2012 medal projection redux: What we learned

Update: This is now adjusted to reflect our first doping case: Belarus loses gold, New Zealand up to gold, Russia up to silver, China up to bronze. That’s one more medal for China.

When we started, I said I thought the Wall Street Journal had the best projection model. I’d say they were pretty close.

Here’s the table, updated with the “actual” column:

Table 32 – Sheet1


I added up the differences between the actual and each of the picks for these 10 countries. Here’s what I wound up with:

  • 32: Wall Street Journal
  • 38: Sports Illustrated
  • 55: SportsMyriad
  • 58: Infostrada/USA TODAY
  • 58: Tuck School of Business model
  • 79: Johnson/Colorado College model
It’s a band of pastry chefs! No, wait — those are American gold medalists. Look, enough with the designers — the next Olympic uniforms should be designed by Levi Strauss.

So what have we learned?

1. It pays to go sport-by-sport. Call it the philosophy major’s revenge over the economists. (Kidding!)

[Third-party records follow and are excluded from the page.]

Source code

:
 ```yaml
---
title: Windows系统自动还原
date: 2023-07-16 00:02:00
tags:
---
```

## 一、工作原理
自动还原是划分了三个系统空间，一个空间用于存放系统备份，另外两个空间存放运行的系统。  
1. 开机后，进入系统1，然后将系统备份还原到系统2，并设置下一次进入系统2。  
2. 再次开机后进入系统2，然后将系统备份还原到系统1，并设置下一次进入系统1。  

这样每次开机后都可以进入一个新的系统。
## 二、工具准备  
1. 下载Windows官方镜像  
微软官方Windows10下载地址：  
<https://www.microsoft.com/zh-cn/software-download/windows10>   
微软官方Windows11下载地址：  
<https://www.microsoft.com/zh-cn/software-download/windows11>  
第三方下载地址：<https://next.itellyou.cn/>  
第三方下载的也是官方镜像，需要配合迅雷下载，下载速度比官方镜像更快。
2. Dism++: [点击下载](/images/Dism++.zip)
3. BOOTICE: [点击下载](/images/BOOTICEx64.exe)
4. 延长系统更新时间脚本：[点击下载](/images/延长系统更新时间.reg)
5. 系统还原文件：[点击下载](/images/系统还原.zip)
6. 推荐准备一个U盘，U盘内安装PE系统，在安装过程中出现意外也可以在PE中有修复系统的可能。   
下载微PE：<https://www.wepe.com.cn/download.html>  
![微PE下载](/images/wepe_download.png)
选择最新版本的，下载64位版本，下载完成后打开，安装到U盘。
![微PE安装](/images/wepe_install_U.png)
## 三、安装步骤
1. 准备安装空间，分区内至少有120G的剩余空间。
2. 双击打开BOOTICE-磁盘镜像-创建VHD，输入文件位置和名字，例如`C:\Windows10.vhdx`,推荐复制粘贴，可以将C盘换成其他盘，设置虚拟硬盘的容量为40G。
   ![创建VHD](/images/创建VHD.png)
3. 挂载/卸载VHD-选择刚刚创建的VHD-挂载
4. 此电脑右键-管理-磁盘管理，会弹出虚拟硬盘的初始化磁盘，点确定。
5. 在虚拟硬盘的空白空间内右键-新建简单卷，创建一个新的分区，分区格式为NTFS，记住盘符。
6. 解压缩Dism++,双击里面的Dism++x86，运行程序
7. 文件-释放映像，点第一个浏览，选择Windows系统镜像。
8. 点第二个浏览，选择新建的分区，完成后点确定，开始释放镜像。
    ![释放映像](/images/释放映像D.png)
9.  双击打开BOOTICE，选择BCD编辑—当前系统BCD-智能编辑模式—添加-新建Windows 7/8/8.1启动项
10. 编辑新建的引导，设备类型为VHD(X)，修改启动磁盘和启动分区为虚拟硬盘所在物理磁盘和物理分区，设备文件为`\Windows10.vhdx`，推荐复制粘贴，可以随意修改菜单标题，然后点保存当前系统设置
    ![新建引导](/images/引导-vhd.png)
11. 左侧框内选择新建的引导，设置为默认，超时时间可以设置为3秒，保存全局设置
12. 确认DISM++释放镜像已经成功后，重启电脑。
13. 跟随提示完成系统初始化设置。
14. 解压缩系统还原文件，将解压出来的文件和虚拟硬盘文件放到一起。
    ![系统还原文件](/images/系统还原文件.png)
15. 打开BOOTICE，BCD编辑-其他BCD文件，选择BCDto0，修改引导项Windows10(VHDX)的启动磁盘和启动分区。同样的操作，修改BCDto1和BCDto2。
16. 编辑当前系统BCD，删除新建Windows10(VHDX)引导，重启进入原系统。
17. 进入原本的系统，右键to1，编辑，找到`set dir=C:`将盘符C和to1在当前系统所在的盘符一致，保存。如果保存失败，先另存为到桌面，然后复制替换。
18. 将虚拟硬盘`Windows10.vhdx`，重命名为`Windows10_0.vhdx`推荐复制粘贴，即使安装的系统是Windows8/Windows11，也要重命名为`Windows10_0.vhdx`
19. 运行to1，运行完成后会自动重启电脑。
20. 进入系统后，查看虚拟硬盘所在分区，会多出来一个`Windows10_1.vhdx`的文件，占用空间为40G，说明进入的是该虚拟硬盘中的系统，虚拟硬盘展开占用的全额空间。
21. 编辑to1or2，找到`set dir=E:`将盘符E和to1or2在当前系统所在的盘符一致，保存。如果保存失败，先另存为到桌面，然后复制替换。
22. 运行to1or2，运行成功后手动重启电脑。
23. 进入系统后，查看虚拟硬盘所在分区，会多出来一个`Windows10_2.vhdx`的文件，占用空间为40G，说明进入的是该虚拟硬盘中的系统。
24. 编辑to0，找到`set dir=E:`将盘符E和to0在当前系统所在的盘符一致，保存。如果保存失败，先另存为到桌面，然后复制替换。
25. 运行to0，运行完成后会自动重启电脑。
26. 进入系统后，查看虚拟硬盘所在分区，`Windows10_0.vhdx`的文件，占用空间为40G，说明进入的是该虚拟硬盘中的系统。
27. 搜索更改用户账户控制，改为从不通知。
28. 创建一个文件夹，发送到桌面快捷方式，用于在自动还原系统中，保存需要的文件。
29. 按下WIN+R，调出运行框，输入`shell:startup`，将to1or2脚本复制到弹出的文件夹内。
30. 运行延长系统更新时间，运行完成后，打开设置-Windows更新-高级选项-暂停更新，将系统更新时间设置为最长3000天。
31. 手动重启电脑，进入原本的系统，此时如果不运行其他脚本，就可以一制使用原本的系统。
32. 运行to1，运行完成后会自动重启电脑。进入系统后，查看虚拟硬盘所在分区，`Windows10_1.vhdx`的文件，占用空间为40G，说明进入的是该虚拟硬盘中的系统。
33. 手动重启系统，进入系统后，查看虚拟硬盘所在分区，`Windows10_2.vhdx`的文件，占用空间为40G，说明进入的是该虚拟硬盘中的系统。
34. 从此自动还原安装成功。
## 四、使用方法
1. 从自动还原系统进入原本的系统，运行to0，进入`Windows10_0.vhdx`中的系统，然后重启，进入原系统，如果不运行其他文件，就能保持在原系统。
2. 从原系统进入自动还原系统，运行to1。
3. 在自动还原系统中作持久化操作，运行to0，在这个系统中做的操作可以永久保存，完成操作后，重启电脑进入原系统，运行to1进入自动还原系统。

2. As expected, the WSJ effort’s to factor in probabilities paid off pretty well.

3. SI’s pretty good at this.

4. I put too much faith in the home-country bump. But I had a feeling that would be the case.

One more bit of numbers to toss out: How far off was I in predicting gold medals? Let’s take a look:

Overprojected: USA 9, Japan 7, Australia 6, Kenya 4. Tied at 3: Greece, Slovakia, Iran, Britain.

Underprojected: South Korea 5, Hungary 5, France 4, North Korea 4. Tied at 3: China, Kazakhstan, Cuba, South Africa.

Want to dig into any more numbers? Knock yourself out.

The fun part: This is only the beginning. I’ve compiled too much data to stop now. I’m going to start building out pages on Olympic sports with the goal that we’ll know roughly what to expect in World Championships. Then we’ll adjust those pages with World Championship results so that we can rev up in 2015 with projections for 2016.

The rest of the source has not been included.